Seizing money from an entire industry and redistributing it to others signals the death knell:
"A democracy cannot exist as a permanent form of government. It can only exist until the voters discover that they can vote themselves largesse from the public treasury. From that moment on, the majority always votes for the candidates promising the most benefits from the public treasury, with the result that a democracy always collapses over loose fiscal policy, always followed by a dictatorship."
"The average age of the world's greatest civilizations has been 200 years. These nations have progressed through this sequence:
From bondage to spiritual faith
From spiritual faith to great courage
From courage to liberty
From liberty to abundance
From abundance to complacency
From complacency to apathy
From apathy to dependence
From dependence back again into bondage."
This memorable quotation is from Sir Alex Fraser Tytler (1742-1813). Scottish jurist and historian, he was widely known in his time and was professor of Universal History at Edinburgh University in the late 18th century. The Framers based the Federalist Papers on Limited (federal) governance to thwart this decay cycle.
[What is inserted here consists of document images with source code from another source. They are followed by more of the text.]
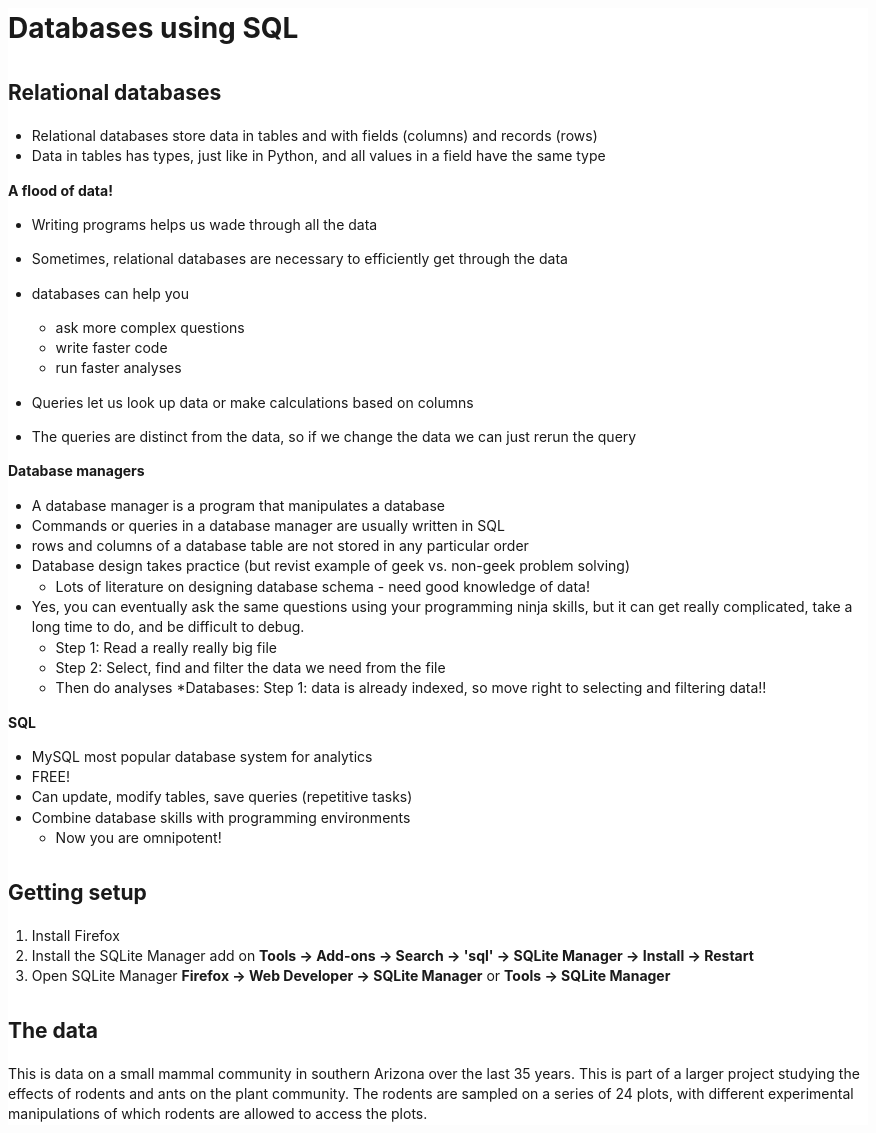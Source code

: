 Databases using SQL
===================

Relational databases
--------------------

* Relational databases store data in tables and with fields (columns) and records (rows)
* Data in tables has types, just like in Python, and all values in a field have the same type

__A flood of data!__ 

  * Writing programs helps us wade through all the data
  * Sometimes, relational databases are necessary to efficiently get through the data
* databases can help you
  * ask more complex questions
  * write faster code
  * run faster analyses

* Queries let us look up data or make calculations based on columns
* The queries are distinct from the data, so if we change the data we can just rerun the query

__Database managers__

* A database manager is a program that manipulates a database
* Commands or queries in a database manager are usually written in SQL
* rows and columns of a database table are not stored in any particular order
* Database design takes practice (but revist example of geek vs. non-geek problem solving)
  * Lots of literature on designing database schema - need good knowledge of data!
* Yes, you can eventually ask the same questions using your programming ninja skills, but it can get really complicated, take a long time to do, and be difficult to debug.
  * Step 1: Read a really really big file
  * Step 2: Select, find and filter the data we need from the file
  * Then do analyses
  *Databases: Step 1: data is already indexed, so move right to selecting and filtering data!!
  
__SQL__
* MySQL most popular database system for analytics
* FREE!
* Can update, modify tables, save queries (repetitive tasks)
* Combine database skills with programming environments
  * Now you are omnipotent!


Getting setup
-------------

1. Install Firefox
2. Install the SQLite Manager add on **Tools -> Add-ons -> Search -> 'sql' -> SQLite Manager -> Install -> Restart**
3. Open SQLite Manager **Firefox -> Web Developer -> SQLite Manager** 
    or **Tools -> SQLite Manager**

The data
--------

This is data on a small mammal community in southern Arizona over the last 35 years.
This is part of a larger project studying the effects of rodents and ants
on the plant community.
The rodents are sampled on a series of 24 plots, with different 
experimental manipulations of which rodents are allowed to access the plots.
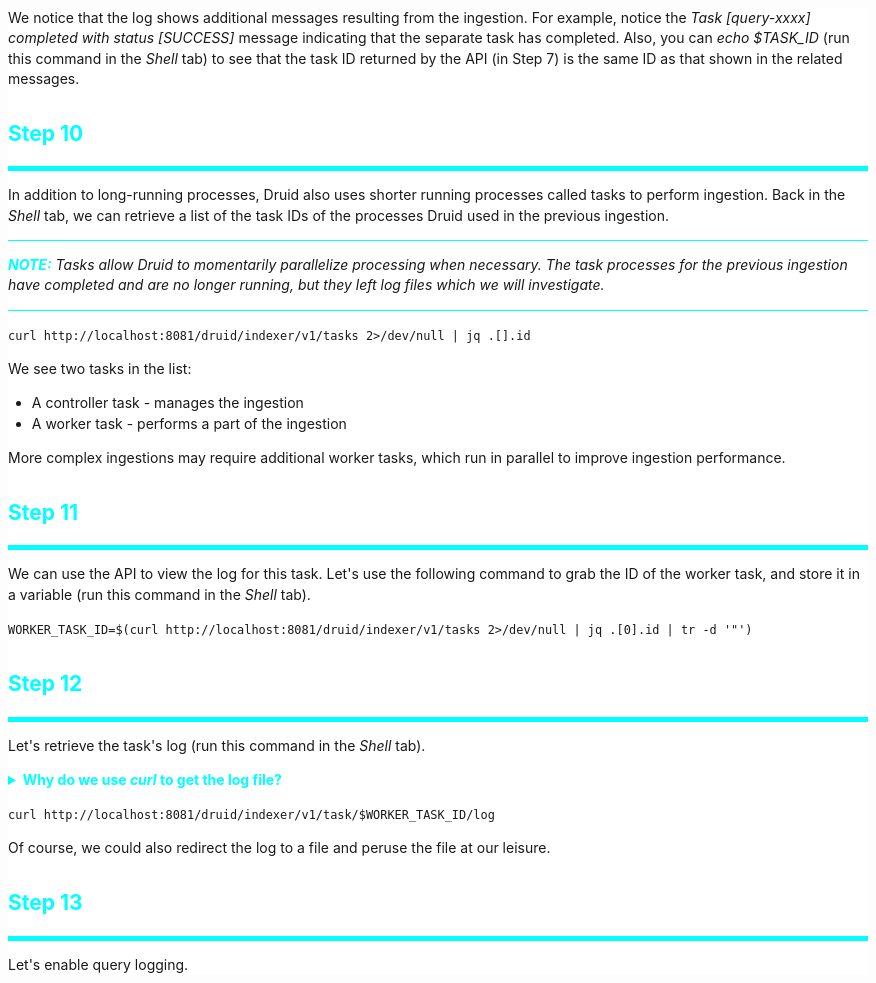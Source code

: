 
We notice that the log shows additional messages resulting from the ingestion.
For example, notice the _Task [query-xxxx] completed with status [SUCCESS]_ message indicating that the separate task has completed.
Also, you can _echo $TASK_ID_  (run this command in the _Shell_ tab) to see that the task ID returned by the API (in Step 7) is the same ID as that shown in the related messages.

<h2 style="color:cyan">Step 10</h2><hr style="color:cyan;background-color:cyan;height:5px">

In addition to long-running processes, Druid also uses shorter running processes called tasks to perform ingestion.
Back in the _Shell_ tab, we can retrieve a list of the task IDs of the processes Druid used in the previous ingestion.

<hr style="background-color:cyan">
<p><span style="color:cyan"><strong><em>NOTE:</em></strong></span> <i>Tasks allow Druid to momentarily parallelize processing when necessary.
The task processes for the previous ingestion have completed and are no longer running, but they left log files which we will investigate.</i></p>
<hr style="background-color:cyan">

```
curl http://localhost:8081/druid/indexer/v1/tasks 2>/dev/null | jq .[].id
```

We see two tasks in the list:
- A controller task - manages the ingestion
- A worker task - performs a part of the ingestion

More complex ingestions may require additional worker tasks, which run in parallel to improve ingestion performance.

<h2 style="color:cyan">Step 11</h2><hr style="color:cyan;background-color:cyan;height:5px">

We can use the API to view the log for this task.
Let's use the following command to grab the ID of the worker task, and store it in a variable (run this command in the _Shell_ tab).

```
WORKER_TASK_ID=$(curl http://localhost:8081/druid/indexer/v1/tasks 2>/dev/null | jq .[0].id | tr -d '"')
```

<h2 style="color:cyan">Step 12</h2><hr style="color:cyan;background-color:cyan;height:5px">

Let's retrieve the task's log (run this command in the _Shell_ tab).

<details><summary style="color:cyan"><b>Why do we use <i>curl</i> to get the log file?</b></summary></details>


```
curl http://localhost:8081/druid/indexer/v1/task/$WORKER_TASK_ID/log
```

Of course, we could also redirect the log to a file and peruse the file at our leisure.

<h2 style="color:cyan">Step 13</h2><hr style="color:cyan;background-color:cyan;height:5px">

Let's enable query logging.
He was, at the time, writing of the fall of the Athenian Republic. When a society bases its political power on a majority vote, it is inevitable that those wishing to have power will seek to satisfy the needs of those who will provide it (vote) by transferring wealth. This leads to ever increasing public spending fueled by the self-interest of producers. With each increment in the common realm, more people are brought into the class of those receiving benefits . . . these people will take their benefits into account, desire to maintain or increase their level of benefits, vote for those who will support them, and thus, the level of spending will ever increase. The needs of the voters will eventually exceed the treasury???s ability, so fiscally unsound policies will be undertaken.